England stunned the football world last night with a blistering first-half display that condemned Spain to a first defeat in a competitive game on home soil in 15 years.
The landmark 3-2 win for Gareth Southgate’s side against one of the elite of international football has been hailed by many pundits as England’s most important result of the last few decades.
But is it? Here are our ‘Top 5’ in terms of significance – if not entertainment value…
5. England 2-3 Croatia, 2008
Including a gut-wrenching defeat in this list might seem unusual, but bear with us.
Sometimes a team needs shock therapy for things to change – and arguably this result was the catalyst the FA needed to push through the changes that have transformed English football at all levels over the last few years.
Much of England’s recent success has been built on creating a ‘band of brothers’ team mentality – something that was all too often missing 10 years ago when the media was regularly focused on competing egos within the team – Lampard, Gerrard, Terry, Beckham, Rooney etc.
English football has become far humbler under Gareth Southgate, and while the sum of the parts may not have the star power of that generation, the whole is a lot stronger – and that mentality is feeding through at each level thanks to the changes the FA made after England shockingly missed out on Euro 2008.
4. Colombia 1-1 England (3-4 penalties), 2018
It’s not a game any fan will want to live through again (bar the last spot kick), but England’s nervy penalty win over Colombia at World Cup 2018 will have a huge psychological impact for English teams in years to come. More enjoyable tournament games could easily have made our cut – such as Beckham’s penalty redemption against Argentina in 2002 – but few games come close to this one in terms of taking the burden off future England generations.
In the space of one Eric Dier penalty, England overcame their so-called ‘penalty curse’ and banished an unhelpful media narrative that has inhibited them at nearly every major tournament. If the class of 2018 can keep cool heads and be the heroes, so can future generations. Penalties, as they say, are a lottery – for both sides involved.
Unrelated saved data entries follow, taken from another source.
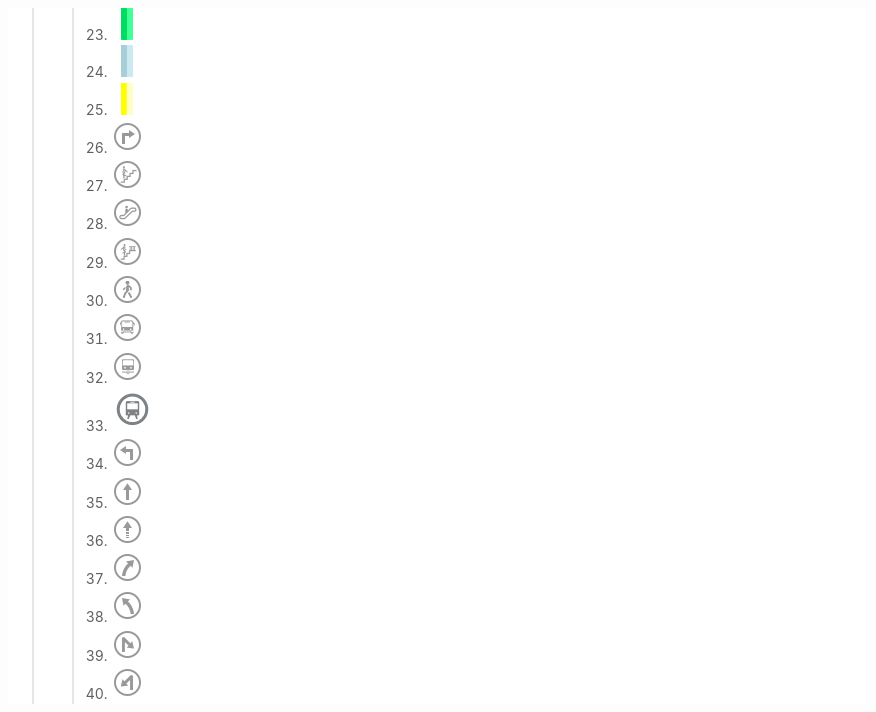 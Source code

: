 >>23. ![custtexture_green:MapNaviDriveActivity](../../../../res/mipmap-hdpi/custtexture_green.png)
>>24. ![custtexture_no:MapNaviDriveActivity](../../../../res/mipmap-hdpi/custtexture_no.png)
>>25. ![custtexture_slow:MapNaviDriveActivity](../../../../res/mipmap-hdpi/custtexture_slow.png)
>>26. ![dir1:MapCommon](../../../../res/mipmap-hdpi/dir1.png)
>>27. ![dir10:MapCommon](../../../../res/mipmap-hdpi/dir10.png)
>>28. ![dir11:MapCommon](../../../../res/mipmap-hdpi/dir11.png)
>>29. ![dir12:备用](../../../../res/mipmap-hdpi/dir12.png)
>>30. ![dir13:MapCommon-MapRouteBusSegmentListAdapter](../../../../res/mipmap-hdpi/dir13.png)
>>31. ![dir14:MapRouteBusSegmentListAdapter](../../../../res/mipmap-hdpi/dir14.png)
>>32. ![dir15备用](../../../../res/mipmap-hdpi/dir15.png)
>>33. ![dir16:MapRouteBusSegmentListAdapter](../../../../res/mipmap-hdpi/dir16.png)
>>34. ![dir2：MapCommon](../../../../res/mipmap-hdpi/dir2.png)
>>35. ![dir3：MapCommon](../../../../res/mipmap-hdpi/dir3.png)
>>36. ![dir4：MapCommon](../../../../res/mipmap-hdpi/dir4.png)
>>37. ![dir5：MapCommon](../../../../res/mipmap-hdpi/dir5.png)
>>38. ![dir6：MapCommon](../../../../res/mipmap-hdpi/dir6.png)
>>39. ![dir7：MapCommon](../../../../res/mipmap-hdpi/dir7.png)
>>40. ![dir8：MapCommon](../../../../res/mipmap-hdpi/dir8.png)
3. Germany 1-5 England, 2001
It’s still a night many an England fan will never forget, but in retrospect this result proved to be more of a one-off for the Golden Generation rather than a true turning point in English football.
In terms of the sheer enjoyment factor of beating a traditional rival in a competitive qualifying game, this will always be No. 1 for many England fans, but Sven Göran-Eriksson’s era as England manager arguably peaked here in his first year in the job. And let’s not forget the first half – which finished 1-1 – was largely forgettable fare.
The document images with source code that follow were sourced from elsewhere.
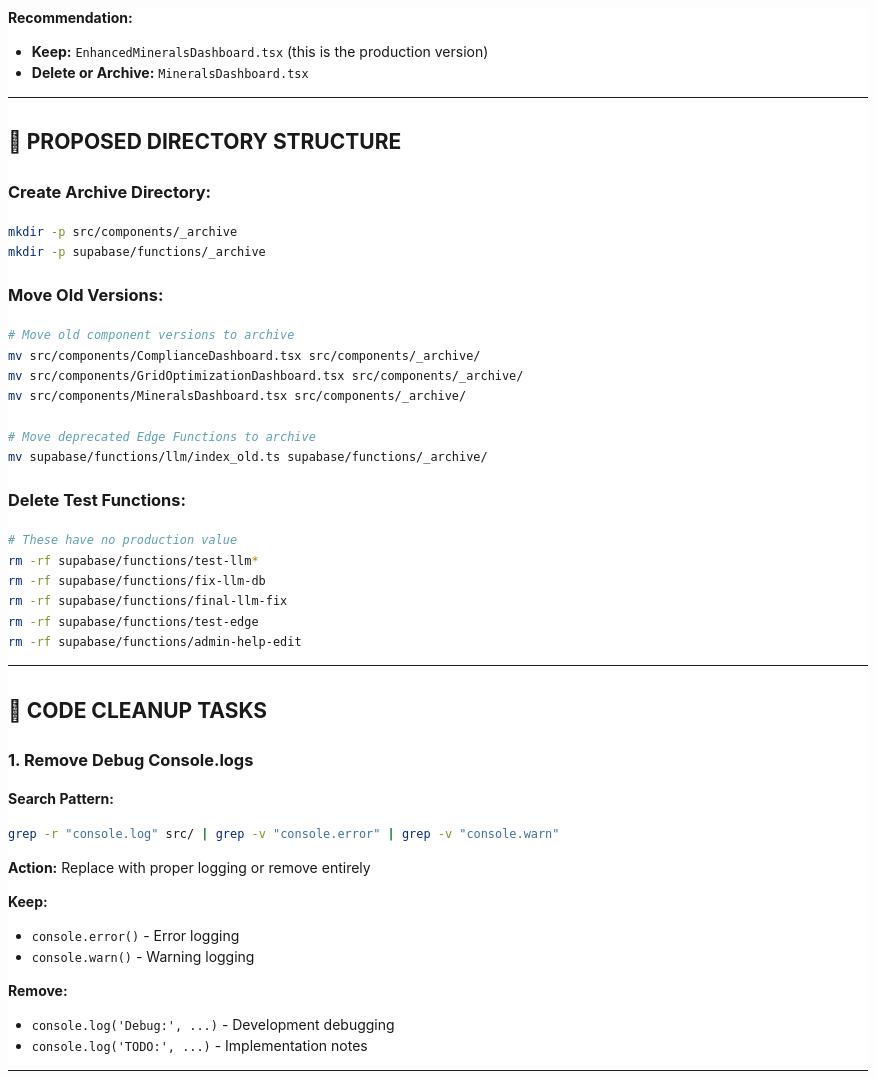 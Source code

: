 **Recommendation:**
- **Keep:** `EnhancedMineralsDashboard.tsx` (this is the production version)
- **Delete or Archive:** `MineralsDashboard.tsx`

---

## 📂 PROPOSED DIRECTORY STRUCTURE

### Create Archive Directory:
```bash
mkdir -p src/components/_archive
mkdir -p supabase/functions/_archive
```

### Move Old Versions:
```bash
# Move old component versions to archive
mv src/components/ComplianceDashboard.tsx src/components/_archive/
mv src/components/GridOptimizationDashboard.tsx src/components/_archive/
mv src/components/MineralsDashboard.tsx src/components/_archive/

# Move deprecated Edge Functions to archive
mv supabase/functions/llm/index_old.ts supabase/functions/_archive/
```

### Delete Test Functions:
```bash
# These have no production value
rm -rf supabase/functions/test-llm*
rm -rf supabase/functions/fix-llm-db
rm -rf supabase/functions/final-llm-fix
rm -rf supabase/functions/test-edge
rm -rf supabase/functions/admin-help-edit
```

---

## 🧹 CODE CLEANUP TASKS

### 1. Remove Debug Console.logs
**Search Pattern:**
```bash
grep -r "console.log" src/ | grep -v "console.error" | grep -v "console.warn"
```

**Action:** Replace with proper logging or remove entirely

**Keep:**
- `console.error()` - Error logging
- `console.warn()` - Warning logging

**Remove:**
- `console.log('Debug:', ...)` - Development debugging
- `console.log('TODO:', ...)` - Implementation notes

--- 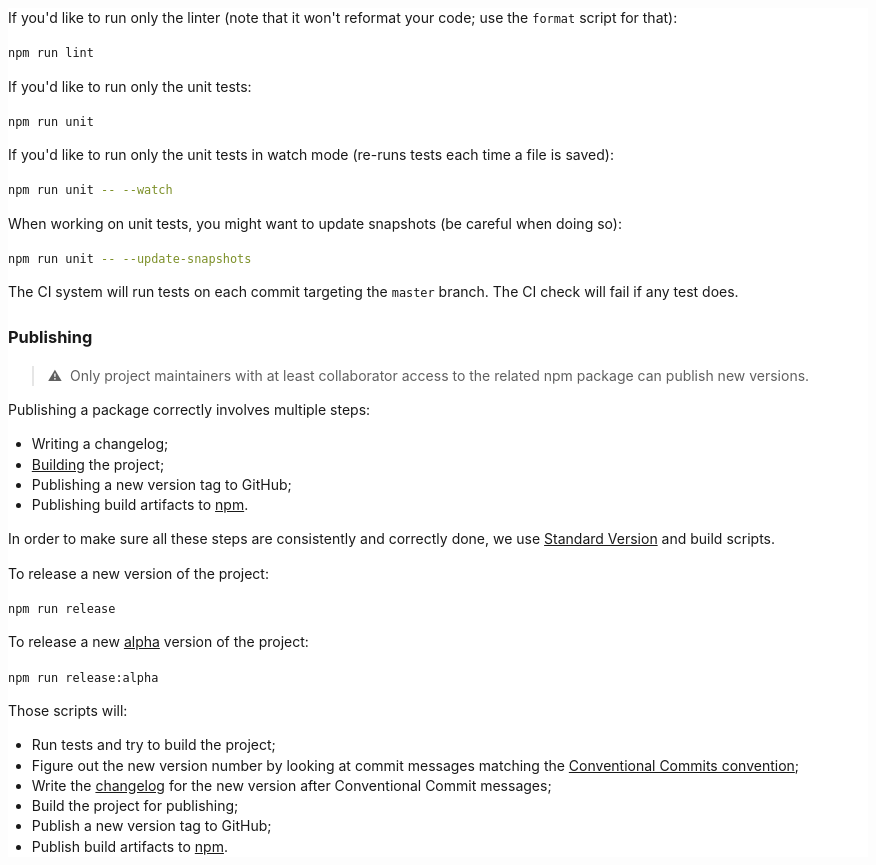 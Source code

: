 If you'd like to run only the linter (note that it won't reformat your code; use the `format` script for that):

```bash
npm run lint
```

If you'd like to run only the unit tests:

```bash
npm run unit
```

If you'd like to run only the unit tests in watch mode (re-runs tests each time a file is saved):

```bash
npm run unit -- --watch
```

When working on unit tests, you might want to update snapshots (be careful when doing so):

```bash
npm run unit -- --update-snapshots
```

The CI system will run tests on each commit targeting the `master` branch. The CI check will fail if any test does.

### Publishing

> ⚠ &nbsp;Only project maintainers with at least collaborator access to the related npm package can publish new versions.

Publishing a package correctly involves multiple steps:

- Writing a changelog;
- [Building](#building) the project;
- Publishing a new version tag to GitHub;
- Publishing build artifacts to [npm][npm].

In order to make sure all these steps are consistently and correctly done, we use [Standard Version][standard-version] and build scripts.

To release a new version of the project:

```bash
npm run release
```

To release a new [alpha](#alpha-xxx-alphax) version of the project:

```bash
npm run release:alpha
```

Those scripts will:

- Run tests and try to build the project;
- Figure out the new version number by looking at commit messages matching the [Conventional Commits convention][conventional-commits];
- Write the [changelog][changelog] for the new version after Conventional Commit messages;
- Build the project for publishing;
- Publish a new version tag to GitHub;
- Publish build artifacts to [npm][npm].


[prismic-docs]: https://prismic.io/docs
[community-forum]: https://community.prismic.io
[conventional-commits]: https://conventionalcommits.org/en/v1.0.0
[npm]: https://www.npmjs.com
[yarn]: https://yarnpkg.com
[editor-config]: https://editorconfig.org
[eslint]: https://eslint.org
[prettier]: https://prettier.io
[size-limit]: https://github.com/ai/size-limit
[standard-version]: https://github.com/conventional-changelog/standard-version
[ava]: https://github.com/avajs/ava
[siroc]: https://github.com/unjs/siroc
[typescript]: https://www.typescriptlang.org
[template]: https://github.com/prismicio/prismic-typescript-template
[template-issue]: https://github.com/prismicio/prismic-typescript-template/issues/new/choose
[changelog]: ./CHANGELOG.md
[forum-question]: https://community.prismic.io
[repo-issue]: https://github.com/github_org_slash_github_repo/issues/new/choose
[repo-pull-requests]: https://github.com/github_org_slash_github_repo/pulls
2. Spain 2-3 England, 2018
There’s been very little to complain about for England fans since Gareth Southgate took the helm, but a tendency to show too much respect to high-profile opponents is one of them.
The fact that England seized the initiative and took the game to the Spaniards last night suggests this side finally recognises they can compete on an equal footing with more glamorous opponents.
It’s certainly yet another breakthrough moment for this determined young group of players, but as always with England, caution is advised as to whether it’s a one-off or a staging post for something even bigger.
1. England 4-1 Netherlands, 1996
England came so close to a defining moment in their history in reaching the World Cup 2018 semi-finals, before tired legs finally came back to haunt them against a dogged Croatia. Many fans will be hoping that was the start of things to come and not another false dawn.
A look back to Euro ’96 arguably offers the closest comparison to this current bright era for English football – and one result stands out as a moment where England started to genuinely believe.
The 4-1 demolition on home soil of a talented Dutch side in the group stages of Euro ’96 still remains the best England performance of recent decades. Everything seemed to click that day, and that tournament remains England’s greatest missed opportunity, given 2018’s charge came out of leftfield.
Of course, that tournament would end with penalty heartbreak – something this generation finally put right in Russia.
With Wembley hosting the latter stages of Euro 2020, could England be genuine contenders to lift their first piece of major silverware since 1966 in two years’ time?